“We will have more than doubled the company from a revenue perspective” in 2024, Breezy Griffith, co-founder and CEO of SkinnyDipped, told FoodNavigator-USA. “We have also really built out our snack-faction products. Our dark chocolate peanut butter cup has gained a tremendous amount of distribution — it has been one of our top sellers.”
Sugar reduction ‘evolved into an awareness around blood sugar’
Launched in 2016, SkinnyDipped provides a range of low-sugar snacks and confections from covered nuts to chocolate bites to the recently launched topless peanut butter cup. Earlier this year, SkinnyDipped rebranded, fueled by its Series A round, which placed heavier emphasis on product certifications and an aquatic font design.
Over the years, SkinnyDipped tapped demand for low- or -no-added-sugar products to find market success and spur innovation, Griffith explained.
Most shoppers (60%) are interested in sugar reduction in bars and snacks, while 44% are seeking the same in candies and chocolate, according to ADM data from nearly 14,000 consumers across 15 countries.
“We never set out to make a product that was zero grams of sugar and zero this, but rather we thought about it as how do we reduce the sugar in our product significantly, but where consumers do not notice that it has less sugar than something that might be a typical confection from a legacy brand,” Griffith said.
We have been really focused on making sure that we can cover our needs and leaning on our suppliers working to contract out at the best prices possible for our chocolate.
Breezy Griffith, co-founder and CEO of SkinnyDipped
Additionally, consumers are becoming increasingly sophisticated about watching their sugar intake, as they actively monitor their blood sugar, she noted.
“We built the brand around what we think of as longer-term macro trends rather than super niche short-term trends. I think that the desire for consumers to reduce sugar has evolved into an awareness around blood sugar, as we can see with the rise of all the GLP-1s,” Griffith elaborated.
‘We are working really hard to try to hold our pricing’
Like other confection brands, SkinnyDipped is navigating a volatile cocoa market, in which prices soared this year. However, SkinnyDipped felt a “minimal” impact from sugar price fluctuations given the small amount of sugar the company uses in its products, Griffith explained.
“Educating ourselves as a team as best we can as to what has been the drivers behind the market has been really important. We have been really focused on making sure that we can cover our needs and leaning on our suppliers working to contract out at the best prices possible for our chocolate,” she elaborated.
Amid these supply chain challenges, SkinnyDipped is keeping an eye on the macro-economic conditions, as consumers seek value amid high food prices and news that inflation ticked up in November.

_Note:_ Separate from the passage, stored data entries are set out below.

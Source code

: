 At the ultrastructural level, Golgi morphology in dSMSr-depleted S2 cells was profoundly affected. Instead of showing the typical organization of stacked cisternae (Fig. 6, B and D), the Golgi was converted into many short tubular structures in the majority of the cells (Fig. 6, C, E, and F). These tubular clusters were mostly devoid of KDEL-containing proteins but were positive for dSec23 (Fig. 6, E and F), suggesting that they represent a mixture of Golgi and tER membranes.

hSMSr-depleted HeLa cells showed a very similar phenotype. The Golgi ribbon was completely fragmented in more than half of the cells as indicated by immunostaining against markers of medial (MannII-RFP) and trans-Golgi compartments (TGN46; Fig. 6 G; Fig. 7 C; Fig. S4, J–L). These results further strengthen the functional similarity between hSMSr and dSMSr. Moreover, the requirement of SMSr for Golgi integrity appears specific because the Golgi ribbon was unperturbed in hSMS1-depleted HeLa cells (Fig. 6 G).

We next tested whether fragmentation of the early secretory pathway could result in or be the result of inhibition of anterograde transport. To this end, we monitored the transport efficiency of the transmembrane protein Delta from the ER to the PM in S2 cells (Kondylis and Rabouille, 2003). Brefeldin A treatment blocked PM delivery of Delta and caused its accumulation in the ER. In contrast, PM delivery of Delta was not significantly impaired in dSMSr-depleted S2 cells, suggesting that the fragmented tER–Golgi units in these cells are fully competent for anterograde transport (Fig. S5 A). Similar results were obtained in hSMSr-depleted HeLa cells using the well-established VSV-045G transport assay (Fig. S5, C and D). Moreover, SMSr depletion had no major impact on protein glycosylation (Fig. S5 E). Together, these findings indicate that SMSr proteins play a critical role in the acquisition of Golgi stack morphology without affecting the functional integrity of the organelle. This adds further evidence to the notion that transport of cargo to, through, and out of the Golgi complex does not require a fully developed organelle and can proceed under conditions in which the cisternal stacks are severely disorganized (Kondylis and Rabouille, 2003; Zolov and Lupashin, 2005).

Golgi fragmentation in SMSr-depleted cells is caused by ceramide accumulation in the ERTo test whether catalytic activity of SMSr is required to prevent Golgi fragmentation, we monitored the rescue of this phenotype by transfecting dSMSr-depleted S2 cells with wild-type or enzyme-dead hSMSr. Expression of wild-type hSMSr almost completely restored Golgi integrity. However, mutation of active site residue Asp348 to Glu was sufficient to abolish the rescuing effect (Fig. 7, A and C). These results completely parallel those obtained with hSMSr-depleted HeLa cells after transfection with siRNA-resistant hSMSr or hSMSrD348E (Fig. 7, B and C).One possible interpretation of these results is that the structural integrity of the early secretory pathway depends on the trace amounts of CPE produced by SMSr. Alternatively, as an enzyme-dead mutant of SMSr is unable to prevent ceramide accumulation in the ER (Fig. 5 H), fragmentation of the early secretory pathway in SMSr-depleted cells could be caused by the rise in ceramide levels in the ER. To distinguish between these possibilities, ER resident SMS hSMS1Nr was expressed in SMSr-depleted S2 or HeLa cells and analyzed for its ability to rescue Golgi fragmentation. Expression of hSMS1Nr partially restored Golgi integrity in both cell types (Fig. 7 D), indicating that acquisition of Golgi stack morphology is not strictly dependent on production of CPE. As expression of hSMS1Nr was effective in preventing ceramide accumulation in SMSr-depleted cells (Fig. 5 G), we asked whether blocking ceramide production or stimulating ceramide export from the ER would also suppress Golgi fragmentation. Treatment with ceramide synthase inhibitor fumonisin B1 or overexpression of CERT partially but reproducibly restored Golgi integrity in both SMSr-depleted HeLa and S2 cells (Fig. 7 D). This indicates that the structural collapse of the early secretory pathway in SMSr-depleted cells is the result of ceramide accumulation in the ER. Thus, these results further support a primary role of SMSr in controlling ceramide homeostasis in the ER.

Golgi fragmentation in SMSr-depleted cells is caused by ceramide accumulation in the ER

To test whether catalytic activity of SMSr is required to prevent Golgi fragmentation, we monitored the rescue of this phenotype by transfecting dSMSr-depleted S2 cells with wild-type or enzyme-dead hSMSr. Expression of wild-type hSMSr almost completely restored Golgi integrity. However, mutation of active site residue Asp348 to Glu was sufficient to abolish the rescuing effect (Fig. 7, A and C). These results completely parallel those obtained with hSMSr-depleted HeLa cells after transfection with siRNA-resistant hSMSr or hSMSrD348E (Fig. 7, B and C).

“We are working really hard to try to hold our pricing because we do work really hard to make sure our products are affordable to the masses and to as many people as possible. That has not been easy, but it is something that we are doing our best to stay committed to,” she elaborated.
SkinnyDipped blows the lid off its peanut butter cups
To create better-for-you indulgences, SkinnyDipped launched a topless version of its dark chocolate peanut butter cup earlier this month, available exclusively at Amazon for $22.99 for a 4-pack of three-ounce bags. The product contains 3 grams of sugars, 2 grams of protein per cup, no artificial sweeteners or sugar alcohols and will roll out to select retailers in 2025.
The idea to launch a topless version of its peanut butter cups came after the marketing team brainstormed April Fool’s jokes but realized that they had the technology to create the product, Griffith explained.
“We thought, ‘Would not it be funny if we could take the chocolate top off our cup and call it a topless cup?,’” Griffith said.
In the first quarter of 2025, SkinnyDipped will add “new innovation with an entirely new flavor profile,” as the company expects strong top-line growth across its confection portfolio. Additionally, the brand is going to “drive some larger, broader scale awareness” through various marketing activities, since the company achieved a “really strong in-market availability,” she added.